I also think that mandating the introduction into Colorado is a bad idea. There are already wolves in the Northwest corner of the state, and previous reintroductions elsewhere have been fraught with moving goalposts as far as "recovery" objectives that have hindered states abilities to effectively manage them.

I don't want to see the wolves introduced and not managed to the detriment of the ungulate species that draw so many hunters to Colorado every year.
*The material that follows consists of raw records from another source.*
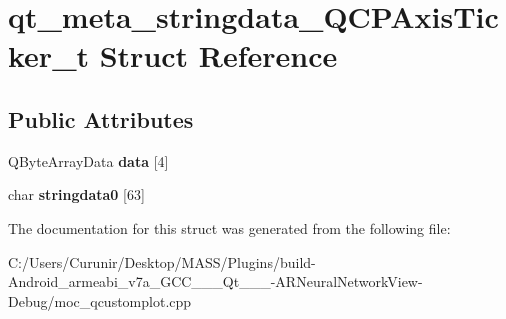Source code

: \hypertarget{structqt__meta__stringdata___q_c_p_axis_ticker__t}{}\section{qt\+\_\+meta\+\_\+stringdata\+\_\+\+Q\+C\+P\+Axis\+Ticker\+\_\+t Struct Reference}
\label{structqt__meta__stringdata___q_c_p_axis_ticker__t}
\subsection*{Public Attributes}
\begin{DoxyCompactItemize}
\item 
\mbox{\label{structqt__meta__stringdata___q_c_p_axis_ticker__t_a0fc2dc33d2436602f9b16107ed0426dc}} 
Q\+Byte\+Array\+Data {\bfseries data} \mbox{[}4\mbox{]}
\item 
\mbox{\label{structqt__meta__stringdata___q_c_p_axis_ticker__t_aefa20a0e718b66a3552fd1e5f72ed2bd}} 
char {\bfseries stringdata0} \mbox{[}63\mbox{]}
\end{DoxyCompactItemize}


The documentation for this struct was generated from the following file\+:\begin{DoxyCompactItemize}
\item 
C\+:/\+Users/\+Curunir/\+Desktop/\+M\+A\+S\+S/\+Plugins/build-\/\+Android\+\_\+armeabi\+\_\+v7a\+\_\+\+G\+C\+C\+\_\+\_\+\_\+\+Qt\+\_\+\_\+\_-\/\+A\+R\+Neural\+Network\+View-\/\+Debug/moc\+\_\+qcustomplot.\+cpp\end{DoxyCompactItemize}
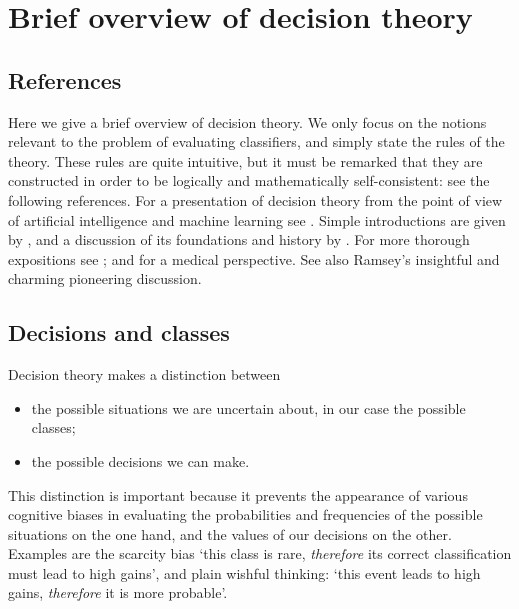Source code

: \documentclass[\ifafour a4paper,12pt,\else a5paper,10pt,\fi%
onecolumn,oneside,article,%
british%
]{memoir}
\theoremstyle{remark}
\theoremstyle{innote}
\newcommand*{\wrench}{{\fontencoding{U}\fontfamily{fontawesomethree}\selectfont\symbol{114}}}
\newcommand{\mynotew}[1]{{\footnotesize\color{notecolour}\wrench\ #1}}
\renewcommand*{\|}[1][]{\nonscript\:#1\vert\nonscript\:\mathopen{}}
\newcommand*{\sect}{\S}%
\newcommand*{\chap}{ch.}%
\begin{document}




\section{Brief overview of decision theory}
\label{sec:decision_theory}

\subsection{References}
\label{sec:dt_refs}

Here we give a brief overview of decision theory. We only focus on the notions relevant to the problem of evaluating classifiers, and simply state the rules of the theory. These rules are quite intuitive, but it must be remarked that they are constructed in order to be logically and mathematically self-consistent: see the following references. For a presentation of decision theory from the point of view of artificial intelligence and machine learning see \textcite[\chap~15]{russelletal1995_r2022}. Simple introductions are given by \textcite{jeffrey1965,north1968,raiffa1968_r1970}, and a discussion of its foundations and history by \textcite{steeleetal2015_r2020}. For more thorough expositions see \textcite{raiffaetal1961_r2000,berger1980_r1985,savage1954_r1972}; and \textcite{soxetal1988_r2013,huninketal2001_r2014} for a medical perspective. See also Ramsey's \parencites*{ramsey1926} insightful and charming pioneering discussion.

\subsection{Decisions and classes}
\label{sec:dt_dec_classes}

Decision theory makes a distinction between
\begin{itemize}
\item the possible situations we are uncertain about, in our case the possible classes;
\item the possible decisions we can make.
\end{itemize}
This distinction is important because it prevents the appearance of various cognitive biases \autocites{kahnemanetal1982_r2008,gilovichetal2002_r2009,kahneman2011} in evaluating the probabilities and frequencies of the possible situations on the one hand, and the values of our decisions on the other. Examples are the scarcity bias\autocites{camereretal1989,kimetal1999,mittoneetal2009} \enquote*{this class is rare, \emph{therefore} its correct classification must lead to high gains}, and plain wishful thinking: \enquote*{this event leads to high gains, \emph{therefore} it is more probable}.
\end{document}
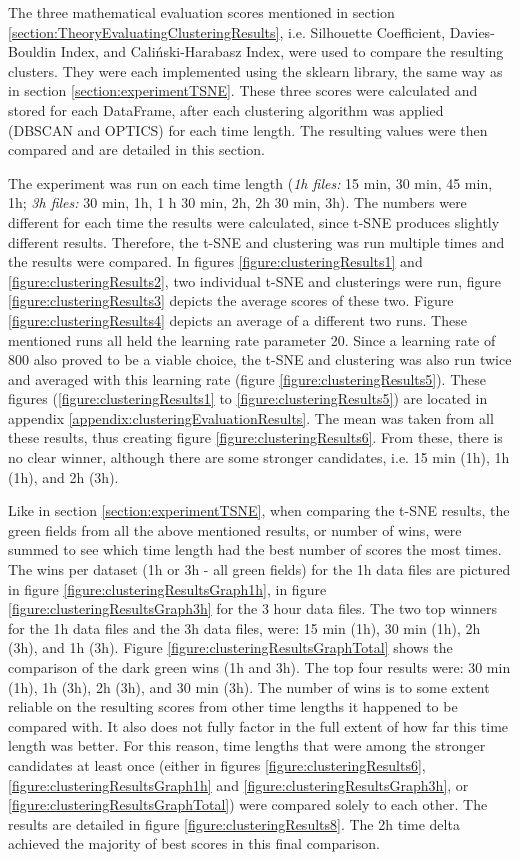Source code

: 
The three mathematical evaluation scores mentioned in section \ref{section:TheoryEvaluatingClusteringResults}, i.e. Silhouette Coefficient, Davies-Bouldin Index, and Caliński-Harabasz Index, were used to compare the resulting clusters.  They were each implemented using the sklearn library, the same way as in section \ref{section:experimentTSNE}. These three scores were calculated and stored for each DataFrame, after each clustering algorithm was applied (DBSCAN and OPTICS) for each time length. The resulting values were then compared and are detailed in this section.

The experiment was run on each time length (\textit{1h files:} 15 min, 30 min, 45 min, 1h; \textit{3h files:} 30 min, 1h, 1 h 30 min, 2h, 2h 30 min, 3h).
The numbers were different for each time the results were calculated, since t-SNE produces slightly different results. Therefore, the t-SNE and clustering was run multiple times and the results were compared. In figures \ref{figure:clusteringResults1} and \ref{figure:clusteringResults2}, two individual t-SNE and clusterings were run, figure \ref{figure:clusteringResults3} depicts the average scores of these two. Figure \ref{figure:clusteringResults4} depicts an average of a different two runs. These mentioned runs all held the learning rate parameter 20. Since a learning rate of 800 also proved to be a viable choice, the t-SNE and clustering was also run twice and averaged with this learning rate (figure \ref{figure:clusteringResults5}). These figures (\ref{figure:clusteringResults1} to \ref{figure:clusteringResults5}) are located in appendix \ref{appendix:clusteringEvaluationResults}. The mean was taken from all these results, thus creating figure \ref{figure:clusteringResults6}. From these, there is no clear winner, although there are some stronger candidates, i.e. 15 min (1h), 1h (1h), and 2h (3h). 

Like in section \ref{section:experimentTSNE}, when comparing the t-SNE results, the green fields from all the above mentioned results, or number of wins, were summed to see which time length had the best number of scores the most times. The wins per dataset (1h or 3h - all green fields) for the 1h data files are pictured in figure \ref{figure:clusteringResultsGraph1h}, in figure \ref{figure:clusteringResultsGraph3h} for the 3 hour data files. The two top winners for the 1h data files and the 3h data files, were: 15 min (1h), 30 min (1h), 2h (3h), and 1h (3h). Figure \ref{figure:clusteringResultsGraphTotal} shows the comparison of the dark green wins (1h and 3h). The top four results were: 30 min (1h), 1h (3h), 2h (3h), and 30 min (3h). The number of wins is to some extent reliable on the resulting scores from other time lengths it happened to be compared with. It also does not fully factor in the full extent of how far this time length was better. For this reason, time lengths that were among the stronger candidates at least once (either in figures \ref{figure:clusteringResults6}, \ref{figure:clusteringResultsGraph1h} and \ref{figure:clusteringResultsGraph3h}, or \ref{figure:clusteringResultsGraphTotal}) were compared solely to each other. The results are detailed in figure \ref{figure:clusteringResults8}. The 2h time delta achieved the majority of best scores in this final comparison. 

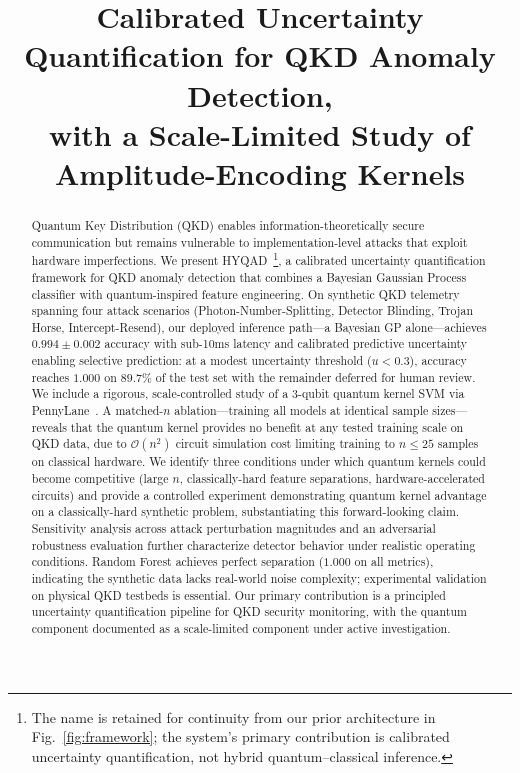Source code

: \documentclass[conference,10pt]{IEEEtran}
\title{Calibrated Uncertainty Quantification for QKD Anomaly Detection,\\
with a Scale-Limited Study of Amplitude-Encoding Kernels}
\author{
  \IEEEauthorblockN{Arnav Kapoor}
  \IEEEauthorblockA{Department of Computer Science\\
  \textit{IISER Bhopal}\\
  Bhopal, India\\
  arnavkapoor23@iiserb.ac.in}
}
\begin{document}
\maketitle

\begin{abstract}
Quantum Key Distribution (QKD) enables information-theoretically secure communication but remains vulnerable to implementation-level attacks that exploit hardware imperfections. We present HYQAD~\footnote{The name is retained for continuity from our prior architecture in Fig.~\ref{fig:framework}; the system's primary contribution is calibrated uncertainty quantification, not hybrid quantum--classical inference.}, a calibrated uncertainty quantification framework for QKD anomaly detection that combines a Bayesian Gaussian Process classifier with quantum-inspired feature engineering. On synthetic QKD telemetry spanning four attack scenarios (Photon-Number-Splitting, Detector Blinding, Trojan Horse, Intercept-Resend), our deployed inference path---a Bayesian GP alone---achieves $0.994 \pm 0.002$ accuracy with sub-10ms latency and calibrated predictive uncertainty enabling selective prediction: at a modest uncertainty threshold ($u < 0.3$), accuracy reaches $1.000$ on $89.7\%$ of the test set with the remainder deferred for human review. We include a rigorous, scale-controlled study of a 3-qubit quantum kernel SVM via PennyLane~\cite{bergholm2018pennylane}. A matched-$n$ ablation---training all models at identical sample sizes---reveals that the quantum kernel provides no benefit at any tested training scale on QKD data, due to $\mathcal{O}(n^2)$ circuit simulation cost limiting training to $n \leq 25$ samples on classical hardware. We identify three conditions under which quantum kernels could become competitive (large $n$, classically-hard feature separations, hardware-accelerated circuits) and provide a controlled experiment demonstrating quantum kernel advantage on a classically-hard synthetic problem, substantiating this forward-looking claim. Sensitivity analysis across attack perturbation magnitudes and an adversarial robustness evaluation further characterize detector behavior under realistic operating conditions. Random Forest achieves perfect separation ($1.000$ on all metrics), indicating the synthetic data lacks real-world noise complexity; experimental validation on physical QKD testbeds is essential. Our primary contribution is a principled uncertainty quantification pipeline for QKD security monitoring, with the quantum component documented as a scale-limited component under active investigation.
\end{abstract}
\end{document}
Pipe dreams though, as in Colorado, you also have a voting population who is much less likely to support the most efficient methods of management of wolves, unlike Idaho/Montana/Wyoming.

Tough road ahead.


----------



## rtockstein (Mar 17, 2019)

Kwalk3 said:


> rtockstein said:
> 
> 
> > Colorado apparently passed their proposition to reintroduce wolves to the western slope.
> ...


Oh don't get me wrong!! I think they are pretty cool too. I love hearing them in the night when camping in WY. I think there is also some pretty good evidence that they help keep CWD numbers down.

BUT, the issue is how to manage them effectively.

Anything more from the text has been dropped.